Maximizing this expression with respect to Q,

is the same as minimizing the minuses expression, right?

So, it's the same as minimizing this thing.

And, note that the marginal log likelihood doesn't depend on Q at all.

So, we can as well minimize this difference.

So, maximizing the lower bound is the same as minimizing this whole difference,

and minimizing this difference is the same as minimizing this sum of KL-divergences

because this is what this difference is.

So, maximizing the lower bound is the same as minimizing

the sum of the KL-divergences with respect to Q.

And, recall that KL-divergences has two main properties.

So, first of all, they are always non-negative,

and second, for they equal to zero whenever the distribution coincides.

So, whenever, this and this two distributions are the same which means that we,

by setting Q to be the posterior distribution,

so Q of ti equals to the posterior,

we will optimize this,

we'll minimize this sum to zero,

so to the global optimal.

This sum cannot be ever lower than zero.

So, whenever we are at zero,

we found the global optimal,

which means we maximize the lower bound to the global optimal as well.

So, to solve the problem on the E-step,

we just have to set the variation distribution Q to be

the posterior distribution on the latent variable ti given the data and the parameters.

So, to summarize, the gap between the log likelihood and the lower bound where

half equals to the sum of Kullback-Leibler divergences within the distribution Q,

in the posterior distribution P of ti

of the latent variable given the data we have and the parameters we have.

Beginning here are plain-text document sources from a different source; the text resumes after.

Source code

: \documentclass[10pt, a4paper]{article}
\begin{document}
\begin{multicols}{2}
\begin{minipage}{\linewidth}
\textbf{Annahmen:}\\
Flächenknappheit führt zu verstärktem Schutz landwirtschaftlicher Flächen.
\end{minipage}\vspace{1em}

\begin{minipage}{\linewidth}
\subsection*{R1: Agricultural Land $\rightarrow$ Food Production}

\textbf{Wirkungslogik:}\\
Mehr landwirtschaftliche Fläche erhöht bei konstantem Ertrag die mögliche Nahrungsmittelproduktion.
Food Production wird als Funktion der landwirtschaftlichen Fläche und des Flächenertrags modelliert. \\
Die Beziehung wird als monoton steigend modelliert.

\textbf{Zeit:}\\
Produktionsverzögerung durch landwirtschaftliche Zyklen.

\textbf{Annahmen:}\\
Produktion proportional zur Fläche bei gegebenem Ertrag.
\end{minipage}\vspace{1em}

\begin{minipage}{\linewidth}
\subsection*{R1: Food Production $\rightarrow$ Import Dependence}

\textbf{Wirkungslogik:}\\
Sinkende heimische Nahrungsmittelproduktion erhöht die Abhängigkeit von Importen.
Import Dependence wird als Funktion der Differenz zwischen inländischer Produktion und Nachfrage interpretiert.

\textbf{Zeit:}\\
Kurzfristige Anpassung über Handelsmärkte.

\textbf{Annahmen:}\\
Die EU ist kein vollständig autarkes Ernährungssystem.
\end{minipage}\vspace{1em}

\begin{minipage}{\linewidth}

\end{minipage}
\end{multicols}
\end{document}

Which basically means that,

if you want to maximize this lower bound,

it's the same as minimizing minus lower bound,

and since log likelihood doesn't depend on Q,

it's the same as minimizing this difference,

the left hand side of the expression,

and finally it's same as minimizing this sum of Kullback-Leibler divergences.

And as we know, Kullback-Leibler divergences are non-negative,

and they equal to zero whenever the distributions coincide,

whenever they are the same,

which means that we can minimize this thing to the optimal value by

just setting Q to be the posterior distribution of ti given the data.

So, this is our optimal solution to the E-step.

So just use, just set Q to be posterior with the current values of the parameters,

and it minimizes the gap to be zero,

because KL distance now is zero,

and so the lower bound becomes accurate at the current point.

The gap is zero,

so the value of the lower bound equals to the value of the log likelihood.